EXERCISE DATA:
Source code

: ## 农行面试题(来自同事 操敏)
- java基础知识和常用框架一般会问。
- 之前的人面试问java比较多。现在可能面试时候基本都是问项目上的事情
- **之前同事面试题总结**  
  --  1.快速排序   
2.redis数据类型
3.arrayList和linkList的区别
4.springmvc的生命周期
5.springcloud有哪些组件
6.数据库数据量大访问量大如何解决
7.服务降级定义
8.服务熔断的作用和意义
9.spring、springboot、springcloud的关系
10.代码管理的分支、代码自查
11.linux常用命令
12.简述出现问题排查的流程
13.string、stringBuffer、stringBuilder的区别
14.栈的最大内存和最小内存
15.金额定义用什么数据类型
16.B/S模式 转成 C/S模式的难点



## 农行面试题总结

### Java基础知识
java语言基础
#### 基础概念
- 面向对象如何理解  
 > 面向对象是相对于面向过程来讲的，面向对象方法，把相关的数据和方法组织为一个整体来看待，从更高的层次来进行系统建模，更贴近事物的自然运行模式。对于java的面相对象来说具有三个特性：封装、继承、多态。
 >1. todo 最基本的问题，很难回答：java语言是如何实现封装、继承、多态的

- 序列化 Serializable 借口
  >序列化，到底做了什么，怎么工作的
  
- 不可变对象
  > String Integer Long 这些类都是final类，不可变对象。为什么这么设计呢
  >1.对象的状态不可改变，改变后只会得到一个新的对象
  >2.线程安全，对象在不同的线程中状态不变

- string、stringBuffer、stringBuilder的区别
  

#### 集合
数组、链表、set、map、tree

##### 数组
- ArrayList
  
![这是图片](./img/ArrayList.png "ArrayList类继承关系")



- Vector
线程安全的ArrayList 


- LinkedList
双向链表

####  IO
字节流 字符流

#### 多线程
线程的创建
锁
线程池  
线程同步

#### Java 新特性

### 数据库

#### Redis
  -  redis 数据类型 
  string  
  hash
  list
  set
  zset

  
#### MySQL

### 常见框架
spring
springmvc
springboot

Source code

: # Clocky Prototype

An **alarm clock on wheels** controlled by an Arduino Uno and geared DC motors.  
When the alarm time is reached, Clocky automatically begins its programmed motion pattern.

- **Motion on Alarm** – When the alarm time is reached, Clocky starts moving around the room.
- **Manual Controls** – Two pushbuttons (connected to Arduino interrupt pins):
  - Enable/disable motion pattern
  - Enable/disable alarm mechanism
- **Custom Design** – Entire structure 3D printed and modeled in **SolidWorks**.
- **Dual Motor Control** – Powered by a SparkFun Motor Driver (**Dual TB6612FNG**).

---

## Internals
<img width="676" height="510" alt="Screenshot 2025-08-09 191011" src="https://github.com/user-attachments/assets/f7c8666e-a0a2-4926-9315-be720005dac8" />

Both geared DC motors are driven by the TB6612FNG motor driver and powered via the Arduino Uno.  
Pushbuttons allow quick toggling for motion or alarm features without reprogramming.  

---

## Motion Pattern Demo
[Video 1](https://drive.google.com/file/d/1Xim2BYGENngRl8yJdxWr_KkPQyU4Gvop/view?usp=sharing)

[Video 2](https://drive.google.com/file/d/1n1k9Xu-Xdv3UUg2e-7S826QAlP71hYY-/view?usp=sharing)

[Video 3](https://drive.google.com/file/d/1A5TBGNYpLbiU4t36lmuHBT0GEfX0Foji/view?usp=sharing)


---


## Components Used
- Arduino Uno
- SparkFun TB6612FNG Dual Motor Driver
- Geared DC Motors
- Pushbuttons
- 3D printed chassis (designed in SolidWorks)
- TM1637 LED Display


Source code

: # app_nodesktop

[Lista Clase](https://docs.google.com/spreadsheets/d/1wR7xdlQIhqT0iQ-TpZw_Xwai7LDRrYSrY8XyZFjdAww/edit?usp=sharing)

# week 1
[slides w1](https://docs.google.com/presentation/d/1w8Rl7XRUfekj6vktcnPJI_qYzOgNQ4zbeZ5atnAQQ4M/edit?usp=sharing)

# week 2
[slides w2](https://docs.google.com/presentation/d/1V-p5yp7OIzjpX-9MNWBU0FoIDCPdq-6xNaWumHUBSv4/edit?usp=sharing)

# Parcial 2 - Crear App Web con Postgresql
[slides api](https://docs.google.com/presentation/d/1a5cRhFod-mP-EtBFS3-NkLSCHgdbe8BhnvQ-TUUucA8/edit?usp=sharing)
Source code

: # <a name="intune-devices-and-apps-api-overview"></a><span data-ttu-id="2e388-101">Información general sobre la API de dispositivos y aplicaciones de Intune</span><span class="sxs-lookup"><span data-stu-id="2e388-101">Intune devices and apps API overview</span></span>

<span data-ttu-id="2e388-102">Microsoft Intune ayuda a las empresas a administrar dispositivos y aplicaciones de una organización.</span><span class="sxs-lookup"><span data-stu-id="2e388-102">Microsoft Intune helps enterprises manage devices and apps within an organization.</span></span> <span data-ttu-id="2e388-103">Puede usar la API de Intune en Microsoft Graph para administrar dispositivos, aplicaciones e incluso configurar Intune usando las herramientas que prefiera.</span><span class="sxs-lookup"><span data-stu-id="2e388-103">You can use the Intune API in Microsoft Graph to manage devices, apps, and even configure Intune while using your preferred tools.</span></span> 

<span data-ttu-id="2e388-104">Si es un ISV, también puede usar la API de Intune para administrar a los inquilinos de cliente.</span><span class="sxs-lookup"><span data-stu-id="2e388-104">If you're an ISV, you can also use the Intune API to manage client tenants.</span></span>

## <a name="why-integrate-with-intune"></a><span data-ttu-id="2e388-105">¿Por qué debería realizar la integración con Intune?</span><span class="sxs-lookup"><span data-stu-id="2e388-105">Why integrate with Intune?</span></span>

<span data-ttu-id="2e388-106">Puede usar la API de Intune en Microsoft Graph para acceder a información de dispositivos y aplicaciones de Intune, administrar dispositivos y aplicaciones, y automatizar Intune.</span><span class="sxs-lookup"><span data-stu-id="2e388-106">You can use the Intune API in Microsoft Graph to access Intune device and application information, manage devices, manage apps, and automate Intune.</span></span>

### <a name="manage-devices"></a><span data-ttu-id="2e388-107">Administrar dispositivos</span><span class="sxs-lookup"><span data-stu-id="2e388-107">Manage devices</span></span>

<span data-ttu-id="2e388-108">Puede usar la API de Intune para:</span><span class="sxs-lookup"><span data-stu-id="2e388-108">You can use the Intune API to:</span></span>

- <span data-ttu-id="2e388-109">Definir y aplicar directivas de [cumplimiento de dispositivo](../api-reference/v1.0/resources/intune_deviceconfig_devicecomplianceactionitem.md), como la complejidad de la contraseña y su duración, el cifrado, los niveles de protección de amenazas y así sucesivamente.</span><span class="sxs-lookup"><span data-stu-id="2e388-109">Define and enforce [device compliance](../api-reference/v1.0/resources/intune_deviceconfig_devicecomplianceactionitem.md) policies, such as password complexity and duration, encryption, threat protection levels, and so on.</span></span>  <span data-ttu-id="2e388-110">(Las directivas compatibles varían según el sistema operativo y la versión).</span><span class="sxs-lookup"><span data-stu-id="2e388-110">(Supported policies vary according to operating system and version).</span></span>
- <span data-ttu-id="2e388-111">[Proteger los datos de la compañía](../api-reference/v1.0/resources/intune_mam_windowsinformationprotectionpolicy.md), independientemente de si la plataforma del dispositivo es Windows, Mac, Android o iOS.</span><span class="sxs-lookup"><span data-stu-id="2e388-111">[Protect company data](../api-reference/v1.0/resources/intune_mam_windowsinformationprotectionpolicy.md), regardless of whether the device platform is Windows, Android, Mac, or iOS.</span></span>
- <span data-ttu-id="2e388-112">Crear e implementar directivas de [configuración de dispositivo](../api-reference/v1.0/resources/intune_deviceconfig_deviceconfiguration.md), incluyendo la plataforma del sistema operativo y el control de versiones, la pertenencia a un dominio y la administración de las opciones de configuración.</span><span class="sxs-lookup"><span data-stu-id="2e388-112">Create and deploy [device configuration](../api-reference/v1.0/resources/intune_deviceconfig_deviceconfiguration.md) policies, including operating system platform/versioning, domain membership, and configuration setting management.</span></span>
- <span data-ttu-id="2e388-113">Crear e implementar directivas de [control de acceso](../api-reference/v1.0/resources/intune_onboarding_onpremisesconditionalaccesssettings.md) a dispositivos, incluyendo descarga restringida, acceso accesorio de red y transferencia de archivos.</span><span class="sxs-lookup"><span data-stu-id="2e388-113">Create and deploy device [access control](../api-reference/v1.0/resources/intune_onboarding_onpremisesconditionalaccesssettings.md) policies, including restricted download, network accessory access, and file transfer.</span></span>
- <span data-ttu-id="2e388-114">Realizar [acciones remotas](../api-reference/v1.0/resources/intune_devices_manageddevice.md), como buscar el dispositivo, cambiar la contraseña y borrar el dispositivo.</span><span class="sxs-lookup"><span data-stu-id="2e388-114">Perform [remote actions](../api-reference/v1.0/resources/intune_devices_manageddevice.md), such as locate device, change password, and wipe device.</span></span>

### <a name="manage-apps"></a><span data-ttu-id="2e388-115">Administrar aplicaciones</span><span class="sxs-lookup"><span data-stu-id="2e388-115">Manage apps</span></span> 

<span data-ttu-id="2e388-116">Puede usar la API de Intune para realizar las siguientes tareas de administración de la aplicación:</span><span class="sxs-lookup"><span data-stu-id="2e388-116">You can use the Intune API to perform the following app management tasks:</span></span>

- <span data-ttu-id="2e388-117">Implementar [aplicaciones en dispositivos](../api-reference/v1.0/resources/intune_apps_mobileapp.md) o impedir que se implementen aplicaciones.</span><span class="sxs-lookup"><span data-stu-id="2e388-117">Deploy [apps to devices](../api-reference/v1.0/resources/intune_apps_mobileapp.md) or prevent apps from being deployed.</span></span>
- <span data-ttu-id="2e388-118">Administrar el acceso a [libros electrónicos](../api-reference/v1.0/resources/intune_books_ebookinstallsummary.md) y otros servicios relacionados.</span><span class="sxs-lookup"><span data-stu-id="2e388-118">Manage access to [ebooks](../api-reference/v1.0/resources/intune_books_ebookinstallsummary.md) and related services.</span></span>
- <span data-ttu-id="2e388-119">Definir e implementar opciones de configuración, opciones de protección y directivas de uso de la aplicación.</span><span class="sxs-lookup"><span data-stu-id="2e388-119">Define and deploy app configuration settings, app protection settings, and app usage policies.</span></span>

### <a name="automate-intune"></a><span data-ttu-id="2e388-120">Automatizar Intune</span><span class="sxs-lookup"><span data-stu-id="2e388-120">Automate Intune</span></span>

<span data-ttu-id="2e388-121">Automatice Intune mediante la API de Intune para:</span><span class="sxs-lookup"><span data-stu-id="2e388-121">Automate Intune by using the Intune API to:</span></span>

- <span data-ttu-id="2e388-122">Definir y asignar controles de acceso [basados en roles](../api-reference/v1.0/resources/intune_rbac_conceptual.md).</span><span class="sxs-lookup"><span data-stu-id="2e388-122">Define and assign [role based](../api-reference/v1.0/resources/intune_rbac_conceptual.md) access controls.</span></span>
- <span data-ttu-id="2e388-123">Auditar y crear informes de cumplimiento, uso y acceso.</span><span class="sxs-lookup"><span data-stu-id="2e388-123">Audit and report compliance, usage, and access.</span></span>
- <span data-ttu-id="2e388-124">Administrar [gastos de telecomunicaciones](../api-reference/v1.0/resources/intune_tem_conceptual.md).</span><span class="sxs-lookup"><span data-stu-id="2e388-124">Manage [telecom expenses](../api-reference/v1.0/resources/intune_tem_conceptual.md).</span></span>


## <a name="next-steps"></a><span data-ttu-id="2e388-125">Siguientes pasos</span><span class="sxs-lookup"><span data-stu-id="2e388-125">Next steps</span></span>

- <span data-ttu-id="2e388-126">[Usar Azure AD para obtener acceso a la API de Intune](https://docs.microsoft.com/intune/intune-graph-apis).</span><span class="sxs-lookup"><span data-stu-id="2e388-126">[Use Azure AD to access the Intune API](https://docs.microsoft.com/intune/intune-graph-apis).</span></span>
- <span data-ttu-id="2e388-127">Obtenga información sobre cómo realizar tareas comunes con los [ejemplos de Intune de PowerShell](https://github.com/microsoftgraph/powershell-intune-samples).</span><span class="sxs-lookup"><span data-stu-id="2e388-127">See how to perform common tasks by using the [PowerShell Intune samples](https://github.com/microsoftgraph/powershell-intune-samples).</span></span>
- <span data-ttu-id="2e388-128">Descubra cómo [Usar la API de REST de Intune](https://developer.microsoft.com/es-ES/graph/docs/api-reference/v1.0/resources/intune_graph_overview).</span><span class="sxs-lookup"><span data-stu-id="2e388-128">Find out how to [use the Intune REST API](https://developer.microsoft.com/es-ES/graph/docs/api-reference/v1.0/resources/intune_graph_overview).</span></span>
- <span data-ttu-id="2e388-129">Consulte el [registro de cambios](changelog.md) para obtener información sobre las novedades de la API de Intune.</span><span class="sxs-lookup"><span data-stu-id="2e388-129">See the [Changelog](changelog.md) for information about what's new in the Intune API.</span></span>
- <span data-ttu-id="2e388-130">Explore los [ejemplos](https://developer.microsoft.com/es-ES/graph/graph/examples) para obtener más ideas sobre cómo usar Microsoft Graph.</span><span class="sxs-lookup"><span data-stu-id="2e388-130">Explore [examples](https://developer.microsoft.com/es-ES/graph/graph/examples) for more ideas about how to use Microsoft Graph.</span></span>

PROMPT: Above are the lines; repeat exactly the ones from the line containing "8.服务熔断的作用和意义" down to the line containing "An **alarm clock", both inclusive.

FINISHED TASK:
8.服务熔断的作用和意义
9.spring、springboot、springcloud的关系
10.代码管理的分支、代码自查
11.linux常用命令
12.简述出现问题排查的流程
13.string、stringBuffer、stringBuilder的区别
14.栈的最大内存和最小内存
15.金额定义用什么数据类型
16.B/S模式 转成 C/S模式的难点



## 农行面试题总结

### Java基础知识
java语言基础
#### 基础概念
- 面向对象如何理解  
 > 面向对象是相对于面向过程来讲的，面向对象方法，把相关的数据和方法组织为一个整体来看待，从更高的层次来进行系统建模，更贴近事物的自然运行模式。对于java的面相对象来说具有三个特性：封装、继承、多态。
 >1. todo 最基本的问题，很难回答：java语言是如何实现封装、继承、多态的

- 序列化 Serializable 借口
  >序列化，到底做了什么，怎么工作的
  
- 不可变对象
  > String Integer Long 这些类都是final类，不可变对象。为什么这么设计呢
  >1.对象的状态不可改变，改变后只会得到一个新的对象
  >2.线程安全，对象在不同的线程中状态不变

- string、stringBuffer、stringBuilder的区别
  

#### 集合
数组、链表、set、map、tree

##### 数组
- ArrayList
  
![这是图片](./img/ArrayList.png "ArrayList类继承关系")



- Vector
线程安全的ArrayList 


- LinkedList
双向链表

####  IO
字节流 字符流

#### 多线程
线程的创建
锁
线程池  
线程同步

#### Java 新特性

### 数据库

#### Redis
  -  redis 数据类型 
  string  
  hash
  list
  set
  zset

  
#### MySQL

### 常见框架
spring
springmvc
springboot

Source code

: # Clocky Prototype

An **alarm clock on wheels** controlled by an Arduino Uno and geared DC motors.  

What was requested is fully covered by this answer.